West Africa “a real frontier for human evolutionary studies”

Groups of hunter-gatherers in what is today Senegal continued to use Middle Stone Age technologies associated with our species’ earliest prehistory as late as 11 thousand years ago.

Freshly found artefact from Laminia, Senegal Credit: Eleanor Scerri

This contrasts with the long-held view that humanity’s major prehistoric cultural phases occurred in a neat and universal sequence.

This is the result of fieldwork led by Dr Eleanor Scerri, head of the Pan-African Evolution Research Group at the Max Planck Institute for the Science of Human History in Germany and Dr Khady Niang of the University of Cheikh Anta Diop in Senegal. They have documented the youngest known occurrence of the Middle Stone Age.

Stone flaking methods and the resulting tools include distinctive ways of producing sharp flakes by carefully preparing nodules of rock, some of which were sometimes further shaped into tool forms known as ‘scrapers’ and ‘points.’

Lithics from Laminia (A-D) and Saxomununya (E-H). (A) unretouched flake; (B) bifacially retouched flake; (C) Levallois core evidencing a step fracture; (D) side retouched flake/scraper; (E, F) Levallois cores; (G) bifacial foliate point; (H) bifacial foliate. Credit Jacopo Cerasoni. Figure licensed under CC-BY-4.0.

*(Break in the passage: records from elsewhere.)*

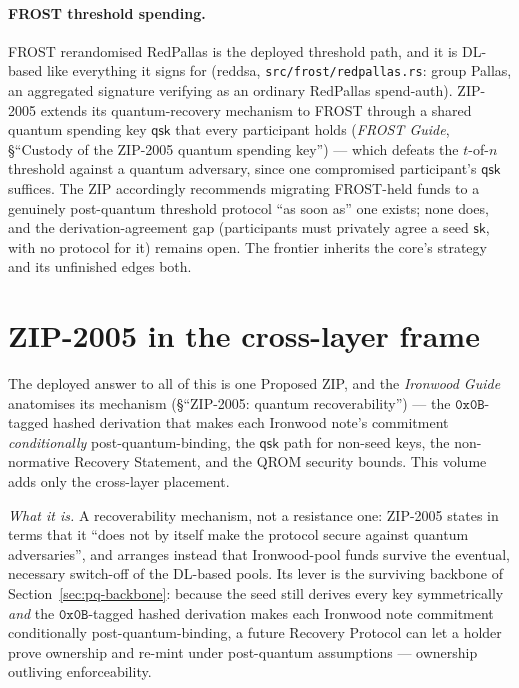\documentclass[11pt,a4paper]{article}
\theoremstyle{definition}
\begin{document}
\paragraph{FROST threshold spending.} FROST rerandomised RedPallas is
the deployed threshold path, and it is DL-based like everything it
signs for (\textsf{reddsa}, \texttt{src/frost/redpallas.rs}: group
Pallas, an aggregated signature verifying as an ordinary RedPallas
spend-auth). ZIP-2005 extends its quantum-recovery mechanism to FROST
through a shared quantum spending key $\mathsf{qsk}$ that every
participant holds (\emph{FROST Guide}, \S``Custody of the ZIP-2005
quantum spending key'') --- which defeats the $t$-of-$n$ threshold
against a quantum adversary, since one compromised participant's
$\mathsf{qsk}$ suffices. The ZIP accordingly recommends migrating
FROST-held funds to a genuinely post-quantum threshold protocol ``as
soon as'' one exists; none does, and the derivation-agreement gap
(participants must privately agree a seed $\mathsf{sk}$, with no
protocol for it) remains open. The frontier inherits the core's
strategy and its unfinished edges both.

\section{ZIP-2005 in the cross-layer frame}\label{sec:pq-2005}

The deployed answer to all of this is one Proposed ZIP, and the
\emph{Ironwood Guide} anatomises its mechanism (\S``ZIP-2005: quantum
recoverability'') --- the $\mathtt{0x0B}$-tagged
hashed derivation that makes each Ironwood note's commitment
\emph{conditionally} post-quantum-binding, the $\mathsf{qsk}$ path for
non-seed keys, the non-normative Recovery Statement, and the QROM
security bounds. This volume adds only the cross-layer placement.

\emph{What it is.} A recoverability mechanism, not a resistance one:
ZIP-2005 states in terms that it ``does not by itself make the protocol
secure against quantum adversaries'', and arranges instead that
Ironwood-pool funds survive the eventual, necessary switch-off of the
DL-based pools. Its lever is the surviving backbone of
Section~\ref{sec:pq-backbone}: because the seed still derives every key
symmetrically \emph{and} the $\mathtt{0x0B}$-tagged hashed derivation
makes each Ironwood note commitment conditionally post-quantum-binding,
a future Recovery Protocol can let a holder prove ownership and re-mint
under post-quantum assumptions --- ownership outliving enforceability.
\end{document}

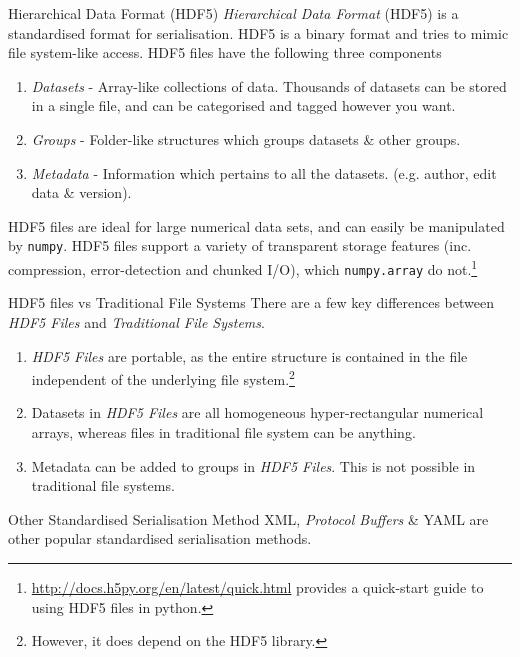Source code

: \documentclass[11pt,a4paper]{article}
\begin{document}
  \begin{definition}{Hierarchical Data Format (HDF5)}
    \textit{Hierarchical Data Format} (HDF5) is a standardised format for serialisation. HDF5 is a binary format and tries to mimic  file system-like access. HDF5 files have the following three components
    \begin{enumerate}
      \item \textit{Datasets} - Array-like collections of data. Thousands of datasets can be stored in a single file, and can be categorised and tagged however you want.
      \item \textit{Groups} - Folder-like structures which groups datasets \& other groups.
      \item \textit{Metadata} - Information which pertains to all the datasets. (e.g. author, edit data \& version).
    \end{enumerate}
    \par HDF5 files are ideal for large numerical data sets, and can easily be manipulated by \texttt{numpy}. HDF5 files support a variety of transparent storage features (inc. compression, error-detection and chunked I/O), which \texttt{numpy.array} do not.\footnote{\url{http://docs.h5py.org/en/latest/quick.html} provides a quick-start guide to using HDF5 files in python.}
  \end{definition}

  \begin{proposition}{HDF5 files vs Traditional File Systems}
    There are a few key differences between \textit{HDF5 Files} and \textit{Traditional File Systems}.
    \begin{enumerate}
      \item \textit{HDF5 Files} are portable, as the entire structure is contained in the file independent of the underlying file system.\footnote{However, it does depend on the HDF5 library.}
      \item Datasets in \textit{HDF5 Files} are all homogeneous hyper-rectangular numerical arrays, whereas files in traditional file system can be anything.
      \item Metadata can be added to groups in \textit{HDF5 Files}. This is not possible in traditional file systems.
    \end{enumerate}
  \end{proposition}

  \begin{remark}{Other Standardised Serialisation Method}
    XML, \textit{Protocol Buffers} \& YAML are other popular standardised serialisation methods.
  \end{remark}
\end{document}
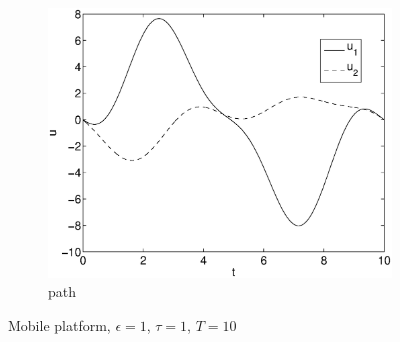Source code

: \begin{figure}[h]
\begin{subfigure}[b]{\textwidth}
\centering
\includegraphics[height=0.3\textheight]{img/final_1_1_10_u.eps}
\caption{path}
\end{subfigure}
\caption{Mobile platform, $\epsilon=1$, $\tau=1$, $T=10$}
\label{fig:pl7}
\end{figure}

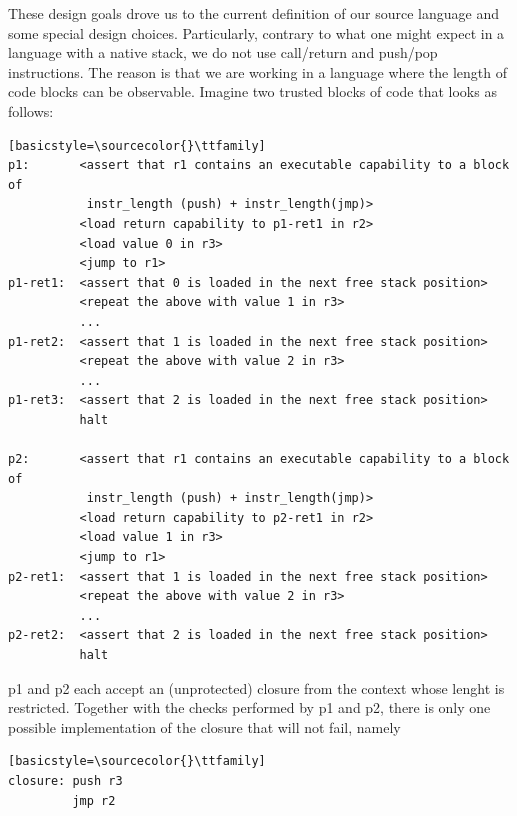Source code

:\documentclass[a4paper]{article}
\newcommand{\sourcecolor}[1]{\color{blue}}
\begin{document}
These design goals drove us to the current definition of our source language and some special design choices.
Particularly, contrary to what one might expect in a language with a native stack, we do not use call/return and push/pop instructions.
The reason is that we are working in a language where the length of code blocks can be observable.
Imagine two trusted blocks of code that looks as follows:
\begin{lstlisting}
[basicstyle=\sourcecolor{}\ttfamily] 
p1:       <assert that r1 contains an executable capability to a block of 
           instr_length (push) + instr_length(jmp)>
          <load return capability to p1-ret1 in r2>
          <load value 0 in r3>
          <jump to r1>
p1-ret1:  <assert that 0 is loaded in the next free stack position>
          <repeat the above with value 1 in r3>
          ...
p1-ret2:  <assert that 1 is loaded in the next free stack position>
          <repeat the above with value 2 in r3>
          ...
p1-ret3:  <assert that 2 is loaded in the next free stack position>
          halt

p2:       <assert that r1 contains an executable capability to a block of 
           instr_length (push) + instr_length(jmp)>
          <load return capability to p2-ret1 in r2>
          <load value 1 in r3>
          <jump to r1>
p2-ret1:  <assert that 1 is loaded in the next free stack position>
          <repeat the above with value 2 in r3>
          ...
p2-ret2:  <assert that 2 is loaded in the next free stack position>
          halt
\end{lstlisting}

p1 and p2 each accept an (unprotected) closure from the context whose lenght is restricted.
Together with the checks performed by p1 and p2, there is only one possible implementation of the closure that will not fail, namely
\begin{lstlisting}
[basicstyle=\sourcecolor{}\ttfamily] 
closure: push r3
         jmp r2
\end{lstlisting}
\end{document}

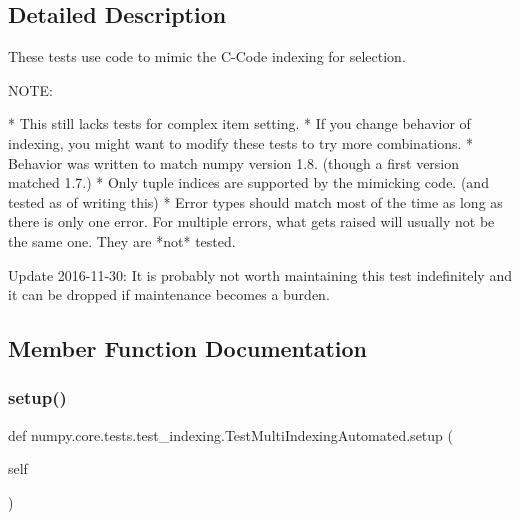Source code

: \subsection{Detailed Description}
\begin{DoxyVerb}These tests use code to mimic the C-Code indexing for selection.

NOTE:

    * This still lacks tests for complex item setting.
    * If you change behavior of indexing, you might want to modify
      these tests to try more combinations.
    * Behavior was written to match numpy version 1.8. (though a
      first version matched 1.7.)
    * Only tuple indices are supported by the mimicking code.
      (and tested as of writing this)
    * Error types should match most of the time as long as there
      is only one error. For multiple errors, what gets raised
      will usually not be the same one. They are *not* tested.

Update 2016-11-30: It is probably not worth maintaining this test
indefinitely and it can be dropped if maintenance becomes a burden.\end{DoxyVerb}
 

\subsection{Member Function Documentation}
\mbox{\label{classnumpy_1_1core_1_1tests_1_1test__indexing_1_1TestMultiIndexingAutomated_a8c5f355096c9aae6f677db5f7dc8bc92}} 
\subsubsection{\texorpdfstring{setup()}{setup()}}
{\footnotesize\ttfamily def numpy.\+core.\+tests.\+test\+\_\+indexing.\+Test\+Multi\+Indexing\+Automated.\+setup (\begin{DoxyParamCaption}\item[{}]{self }\end{DoxyParamCaption})}


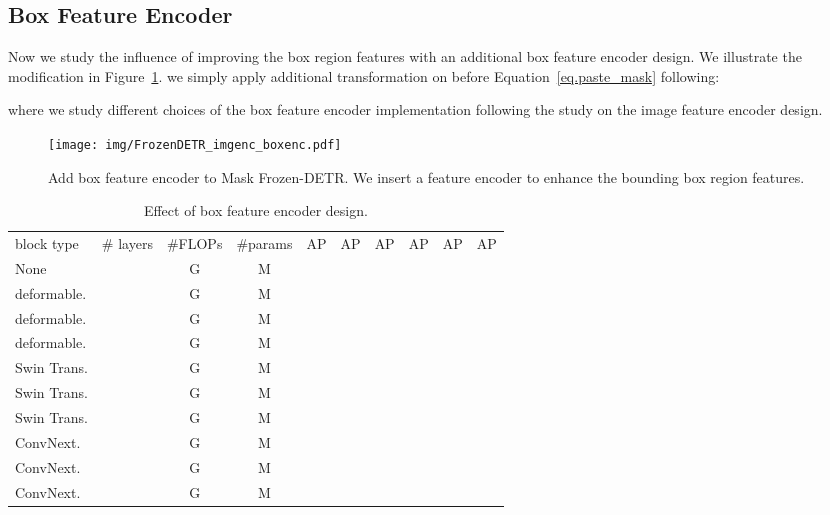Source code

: \documentclass[10pt,twocolumn,letterpaper]{article}
\begin{document}
\subsection{Box Feature Encoder}
Now we study the influence of improving the box region features with an additional box feature encoder design.
We illustrate the modification in Figure~\ref{fig:frozen_detr_pipeline_3}.
we simply apply additional transformation  on  before Equation~\ref{eq.paste_mask} following:

where we study different choices of the box feature encoder implementation following the study on the image feature encoder design.

\begin{figure}[t]
\centering
\texttt{[image: img/FrozenDETR\_imgenc\_boxenc.pdf]}
\caption{\small{Add box feature encoder to Mask Frozen-DETR. We insert a feature encoder to enhance the bounding box region features.}}
\label{fig:frozen_detr_pipeline_3}
\end{figure}

\begin{table}[t]
\begin{minipage}[t]{1\linewidth}
\vspace{2mm}
\centering
\setlength{\tabcolsep}{1.2pt}
\footnotesize
\renewcommand{\arraystretch}{1.2}
\resizebox{1.0\linewidth}{!}
{
\begin{tabular}{l|c|c|c|cccccc}
block type & \# layers & \#FLOPs & \#params & AP & AP & AP & AP & AP & AP  \\
\shline
None &   &  G &  M &  &  &  &  &  &  \\\hline
deformable. &   &  G &  M &  &  &  &  &  &  \\
\rowcolor{gray!10}deformable. &   &  G &  M &  &  &  &  &  &  \\
deformable. &   & G &  M &  &  &  &  &  &  \\\hline
Swin Trans. &    &  G &  M &  &  &  &  &  &  \\
Swin Trans. &    &  G &  M &  &  &  &  &  &  \\
Swin Trans. &    &  G &  M &  &  &  &  &  &  \\\hline
ConvNext. &   &  G &  M &  &  &  &  &  &    \\
ConvNext. &   &  G &  M &  &  &  &  &  &   \\
ConvNext. &   &  G &  M &  &  &  &  &  &   \\
\end{tabular}
}
\caption{\small{{
Effect of box feature encoder design.}}
}
\label{tab:box_enc_ablate}
\end{minipage}
\end{table}
\end{document}
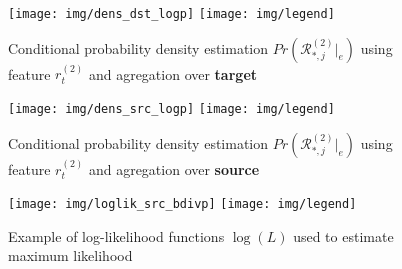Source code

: \begin{figure}[h!]%
  \centering
  \texttt{[image: img/dens\_dst\_logp]}
      \texttt{[image: img/legend]}
  \caption{Conditional probability density estimation $Pr ( \mathcal{R}^{(2)}_{*,j}|_e ) $ using feature $r_t^{(2)}$ and agregation over \textbf{target}}
  \label{fig:dens_dst_logp}
\end{figure}
\begin{figure}[h!]%
  \centering
  \texttt{[image: img/dens\_src\_logp]}
  \texttt{[image: img/legend]}
  \caption{Conditional probability density estimation $Pr ( \mathcal{R}^{(2)}_{*,j}|_e ) $ using feature $r_t^{(2)}$ and agregation over \textbf{source}}
  \label{fig:dens_src_logp}
\end{figure}
\begin{figure}[h!]%
  \centering
  \texttt{[image: img/loglik\_src\_bdivp]}
  \texttt{[image: img/legend]}
  \caption{Example of log-likelihood functions $\log(L)$ used to estimate maximum likelihood}
  \label{fig:loglik_src_bdivp}
\end{figure}


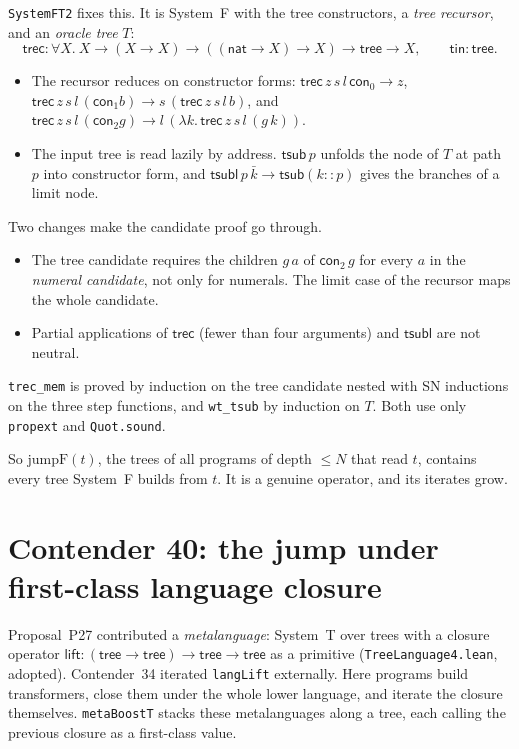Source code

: \documentclass[11pt]{article}
\theoremstyle{definition}
\theoremstyle{remark}
\newcommand{\lean}[1]{\texttt{#1}}
\begin{document}
\lean{SystemFT2} fixes this. It is System~F with the tree constructors, a
\emph{tree recursor}, and an \emph{oracle tree} $T$:
\[
\mathsf{trec}:\forall X.\ X\to(X\to X)\to((\mathsf{nat}\to X)\to X)\to\mathsf{tree}\to X,
\qquad \mathsf{tin}:\mathsf{tree}.
\]
\begin{itemize}[leftmargin=*]
\item The recursor reduces on constructor forms:
  $\mathsf{trec}\,z\,s\,l\,\mathsf{con}_0\to z$,
  $\mathsf{trec}\,z\,s\,l\,(\mathsf{con}_1 b)\to s\,(\mathsf{trec}\,z\,s\,l\,b)$, and
  $\mathsf{trec}\,z\,s\,l\,(\mathsf{con}_2 g)\to l\,(\lambda k.\,\mathsf{trec}\,z\,s\,l\,(g\,k))$.
\item The input tree is read lazily by address. $\mathsf{tsub}\,p$ unfolds
  the node of $T$ at path $p$ into constructor form, and
  $\mathsf{tsubl}\,p\,\bar k\to\mathsf{tsub}(k{::}p)$ gives the branches of a
  limit node.
\end{itemize}
Two changes make the candidate proof go through.
\begin{itemize}[leftmargin=*]
\item The tree candidate requires the children $g\,a$ of $\mathsf{con}_2\,g$
  for every $a$ in the \emph{numeral candidate}, not only for numerals. The
  limit case of the recursor maps the whole candidate.
\item Partial applications of $\mathsf{trec}$ (fewer than four arguments) and
  $\mathsf{tsubl}$ are not neutral.
\end{itemize}
\lean{trec\_mem} is proved by induction on the tree candidate nested with SN
inductions on the three step functions, and \lean{wt\_tsub} by induction on
$T$. Both use only \lean{propext} and \lean{Quot.sound}.

So $\mathrm{jumpF}(t)$, the trees of all programs of depth $\le N$ that read
$t$, contains every tree System~F builds from $t$. It is a genuine
operator, and its iterates grow.

\section{Contender 40: the jump under first-class language closure}

Proposal~P27 contributed a \emph{metalanguage}: System~T over trees with a
closure operator $\mathsf{lift}:(\mathsf{tree}\to\mathsf{tree})\to\mathsf{tree}\to\mathsf{tree}$
as a primitive (\lean{TreeLanguage4.lean}, adopted). Contender~34 iterated
\lean{langLift} externally. Here programs build transformers, close them
under the whole lower language, and iterate the closure themselves.
\lean{metaBoostT} stacks these metalanguages along a tree, each calling the
previous closure as a first-class value.
\end{document}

Middle Stone Age finds most commonly occur in the African record between around 300 thousand and 30 thousand years ago, after which point they largely vanish.

Commenting on the findings Dr Eleanor Scerri said:

“West Africa is a real frontier for human evolutionary studies – we know almost nothing about what happened here in deep prehistory. Almost everything we know about human origins is extrapolated from discoveries in small parts of eastern and southern Africa.”

The research ranges from Senegal’s desert edges to its forests and along different stretches of its major river systems: the Senegal and the Gambia, where the team found multiple Middle Stone Age sites, all with surprisingly young dates.

“These discoveries demonstrate the importance of investigating the whole of the African continent, if we are to really get a handle on the deep human past.” says Dr Khady Niang.

“Prior to our work, the story from the rest of Africa suggested that well before 11 thousand years ago, the last traces of the Middle Stone Age – and the lifeways it reflects – were long gone.”

Explaining why this region of West Africa was home to such a late persistence of Middle Stone Age culture is not straightforward.

Dr Jimbob Blinkhorn added:

“To the north, the region meets the Sahara Desert. To the east, there are the Central African rainforests, which were often cut off from the West African rainforests during periods of drought and fragmentation. Even the river systems in West Africa form a self-contained and isolated group.”

The researchers suggest that it is possible that this region of Africa was less affected by the extremes of repeated cycles of climate change and “If this was the case, the relative isolation and habitat stability may simply have resulted in little need for radical changes in subsistence, as reflected in the successful use of these traditional toolkits,” said Dr Scerri.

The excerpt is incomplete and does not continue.